Anita Gloria Fishman Harris Epstein (July 10, 1937 – July 12, 2014) was an American geologist, paleontologist, and mapmaker. She devised the Conodont Alteration Index, a method of determining the heat exposure of buried rock, by analyzing conodont fossils. Her work, which had applications for the oil industry, was detailed in John McPhee's In Suspect Terrain (1983).

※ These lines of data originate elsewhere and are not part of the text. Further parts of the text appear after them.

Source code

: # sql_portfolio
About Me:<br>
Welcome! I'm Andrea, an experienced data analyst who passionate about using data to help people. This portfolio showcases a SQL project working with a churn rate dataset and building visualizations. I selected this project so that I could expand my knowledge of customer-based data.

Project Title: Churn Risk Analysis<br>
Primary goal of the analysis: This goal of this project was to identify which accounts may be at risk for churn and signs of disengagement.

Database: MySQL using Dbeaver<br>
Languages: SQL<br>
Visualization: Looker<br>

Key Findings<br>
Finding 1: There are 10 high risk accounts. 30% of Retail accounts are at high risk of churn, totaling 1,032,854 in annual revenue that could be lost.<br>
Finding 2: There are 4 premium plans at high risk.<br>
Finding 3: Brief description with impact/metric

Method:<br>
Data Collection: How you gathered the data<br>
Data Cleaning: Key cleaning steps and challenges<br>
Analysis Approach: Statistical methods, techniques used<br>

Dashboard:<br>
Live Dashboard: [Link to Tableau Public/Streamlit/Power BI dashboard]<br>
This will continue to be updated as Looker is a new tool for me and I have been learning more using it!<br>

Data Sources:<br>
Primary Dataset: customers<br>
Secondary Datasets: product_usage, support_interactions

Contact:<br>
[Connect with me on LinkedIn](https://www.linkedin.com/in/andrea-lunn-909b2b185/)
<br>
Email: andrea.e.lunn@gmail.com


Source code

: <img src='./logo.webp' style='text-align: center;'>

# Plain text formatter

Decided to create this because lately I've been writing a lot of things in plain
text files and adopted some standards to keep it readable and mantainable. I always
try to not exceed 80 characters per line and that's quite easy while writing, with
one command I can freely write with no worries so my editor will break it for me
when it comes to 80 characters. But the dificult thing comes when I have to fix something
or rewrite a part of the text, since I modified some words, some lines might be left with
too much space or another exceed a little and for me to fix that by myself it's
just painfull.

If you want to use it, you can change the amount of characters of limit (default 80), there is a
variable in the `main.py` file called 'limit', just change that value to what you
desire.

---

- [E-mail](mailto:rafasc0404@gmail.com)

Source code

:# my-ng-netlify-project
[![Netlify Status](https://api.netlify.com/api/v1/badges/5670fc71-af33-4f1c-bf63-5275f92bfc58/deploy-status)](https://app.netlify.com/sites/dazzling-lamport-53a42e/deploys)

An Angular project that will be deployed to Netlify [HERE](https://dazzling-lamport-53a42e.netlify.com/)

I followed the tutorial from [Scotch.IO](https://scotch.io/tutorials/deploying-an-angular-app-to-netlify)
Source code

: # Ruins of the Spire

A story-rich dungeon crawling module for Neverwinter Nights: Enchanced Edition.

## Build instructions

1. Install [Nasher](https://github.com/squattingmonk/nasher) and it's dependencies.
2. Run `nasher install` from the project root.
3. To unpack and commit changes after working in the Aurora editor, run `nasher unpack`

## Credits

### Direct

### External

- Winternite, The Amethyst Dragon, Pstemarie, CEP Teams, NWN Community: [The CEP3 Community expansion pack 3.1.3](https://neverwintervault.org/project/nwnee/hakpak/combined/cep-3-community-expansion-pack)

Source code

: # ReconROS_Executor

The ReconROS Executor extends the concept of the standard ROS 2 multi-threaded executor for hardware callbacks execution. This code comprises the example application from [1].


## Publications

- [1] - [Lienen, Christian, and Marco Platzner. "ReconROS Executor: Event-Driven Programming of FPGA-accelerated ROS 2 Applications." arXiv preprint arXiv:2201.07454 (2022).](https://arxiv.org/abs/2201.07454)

==Early life and education==
Anita Fishman was born in Brooklyn, New York, the daughter of Harry Fishman (also known as Herschel Litwak or Harry Block) and Harriet Kirschberg Fishman. Her father and her maternal grandparents were all born in Russia; her father owned a trucking company and her mother was a legal secretary. She graduated from Brooklyn College, and earned a master's degree at Indiana University. She completed doctoral studies at Ohio State University in 1969, with a dissertation titled "Stratigraphy of Uppermost Silurian and Lowermost Devonian Rocks and the Conodont Fauna of the Coeymans Formation and its Correlatives in Northeastern Pennsylvania, New Jersey, and Southeasternmost New York" (1970).

== Career ==
Harris worked for the United States Geological Survey (USGS) as a mapmaker and map editor, and later as a research scientist. She invented the Conodont Alteration Index, a means of determining heat exposure in buried rock, with applications in the oil industry. "Rocks are the record of events that took place at the time they formed. They are books. They have a different vocabulary, a different alphabet, but you learn how to read them," she explained to John McPhee, for his book In Suspect Terrain (1983). She was also featured on an episode of the children's science program, 3-2-1 Contact. She received a Meritorious Service Award from the U.S. Department of the Interior, and was the first woman to win the Pander Society Medal. During two sabbaticals from the USGS, she taught at Case Western Reserve University and Duke University as a visiting professor. She official retired from the USGS in 1999, but continued working on USGS projects, including four summers in Denver.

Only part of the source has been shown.